What the task asks ->
Where does the string "equation" appear? Copy every line of the entries below that holds it.

Supplied records section start

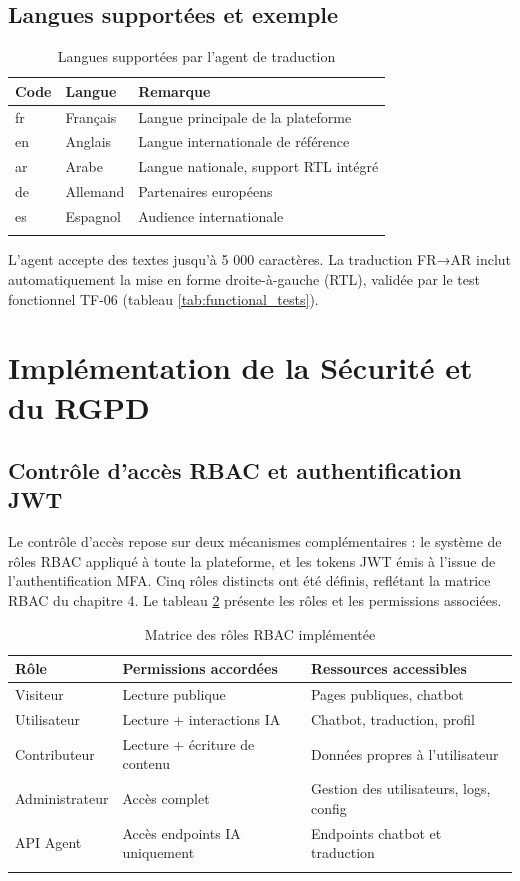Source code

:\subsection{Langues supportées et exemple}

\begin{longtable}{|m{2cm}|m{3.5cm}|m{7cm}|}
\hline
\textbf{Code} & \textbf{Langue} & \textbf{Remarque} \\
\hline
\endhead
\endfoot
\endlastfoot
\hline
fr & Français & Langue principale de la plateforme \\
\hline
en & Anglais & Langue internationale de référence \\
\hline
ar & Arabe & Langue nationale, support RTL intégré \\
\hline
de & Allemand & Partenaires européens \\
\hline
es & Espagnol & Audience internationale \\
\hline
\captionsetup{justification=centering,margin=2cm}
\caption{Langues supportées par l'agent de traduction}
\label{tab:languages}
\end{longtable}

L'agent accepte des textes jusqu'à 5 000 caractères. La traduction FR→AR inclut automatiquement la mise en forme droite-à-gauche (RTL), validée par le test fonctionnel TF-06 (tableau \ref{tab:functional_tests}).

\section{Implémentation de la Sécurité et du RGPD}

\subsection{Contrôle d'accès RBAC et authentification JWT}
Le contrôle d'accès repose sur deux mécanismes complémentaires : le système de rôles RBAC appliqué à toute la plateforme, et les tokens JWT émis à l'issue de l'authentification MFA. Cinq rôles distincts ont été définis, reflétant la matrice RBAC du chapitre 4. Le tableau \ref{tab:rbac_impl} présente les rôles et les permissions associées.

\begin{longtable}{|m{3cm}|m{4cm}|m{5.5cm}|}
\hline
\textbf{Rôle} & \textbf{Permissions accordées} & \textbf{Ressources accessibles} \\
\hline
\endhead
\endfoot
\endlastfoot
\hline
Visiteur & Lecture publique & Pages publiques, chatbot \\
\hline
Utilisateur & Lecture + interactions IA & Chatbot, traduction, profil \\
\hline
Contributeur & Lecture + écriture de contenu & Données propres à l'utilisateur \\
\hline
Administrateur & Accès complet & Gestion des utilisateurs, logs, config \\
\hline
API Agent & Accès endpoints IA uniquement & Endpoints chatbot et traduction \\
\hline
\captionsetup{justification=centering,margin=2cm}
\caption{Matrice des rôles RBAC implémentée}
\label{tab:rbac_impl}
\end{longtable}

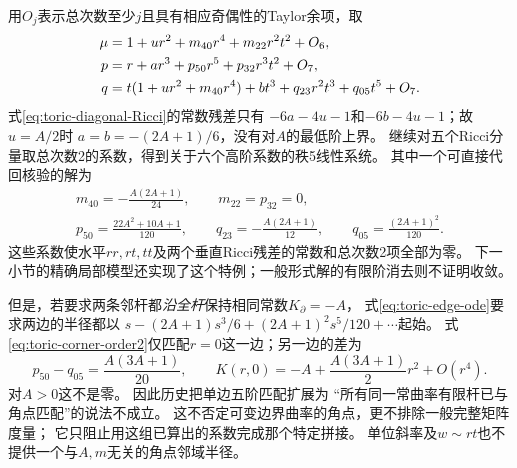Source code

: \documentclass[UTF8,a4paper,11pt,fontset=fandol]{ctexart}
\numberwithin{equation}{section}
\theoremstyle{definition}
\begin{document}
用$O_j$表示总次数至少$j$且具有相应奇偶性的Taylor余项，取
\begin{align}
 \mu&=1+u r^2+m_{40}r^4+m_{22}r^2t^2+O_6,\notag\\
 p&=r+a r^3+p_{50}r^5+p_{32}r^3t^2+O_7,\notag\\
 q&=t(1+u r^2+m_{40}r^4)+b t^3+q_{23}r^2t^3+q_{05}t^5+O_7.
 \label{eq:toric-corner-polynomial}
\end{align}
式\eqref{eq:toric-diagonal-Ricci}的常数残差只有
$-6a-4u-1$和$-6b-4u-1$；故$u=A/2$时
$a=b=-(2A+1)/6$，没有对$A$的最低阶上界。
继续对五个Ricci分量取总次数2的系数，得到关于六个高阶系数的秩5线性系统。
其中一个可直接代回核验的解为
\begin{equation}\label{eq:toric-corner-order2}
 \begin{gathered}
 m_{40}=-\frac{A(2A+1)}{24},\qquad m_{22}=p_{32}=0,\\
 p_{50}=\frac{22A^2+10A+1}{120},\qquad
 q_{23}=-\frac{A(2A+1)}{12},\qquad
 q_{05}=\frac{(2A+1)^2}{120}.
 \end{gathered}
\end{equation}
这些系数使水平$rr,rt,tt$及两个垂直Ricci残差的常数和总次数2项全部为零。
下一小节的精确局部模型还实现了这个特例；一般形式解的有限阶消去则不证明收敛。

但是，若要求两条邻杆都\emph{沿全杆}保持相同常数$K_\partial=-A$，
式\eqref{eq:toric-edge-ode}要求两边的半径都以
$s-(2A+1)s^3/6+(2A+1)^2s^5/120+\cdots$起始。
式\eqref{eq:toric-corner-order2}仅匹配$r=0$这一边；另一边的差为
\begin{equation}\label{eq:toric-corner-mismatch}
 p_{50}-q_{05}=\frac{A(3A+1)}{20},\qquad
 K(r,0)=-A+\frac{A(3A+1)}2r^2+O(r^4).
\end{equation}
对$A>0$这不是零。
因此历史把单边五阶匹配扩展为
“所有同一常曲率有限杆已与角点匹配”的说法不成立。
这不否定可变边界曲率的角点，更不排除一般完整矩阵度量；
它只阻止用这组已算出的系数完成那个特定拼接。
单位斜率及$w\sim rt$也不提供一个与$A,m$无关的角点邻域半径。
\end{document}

Supplied records section end

Exercise result ->
\numberwithin{equation}{section}
\begin{equation}\label{eq:toric-corner-order2}
\end{equation}
\begin{equation}\label{eq:toric-corner-mismatch}
\end{equation}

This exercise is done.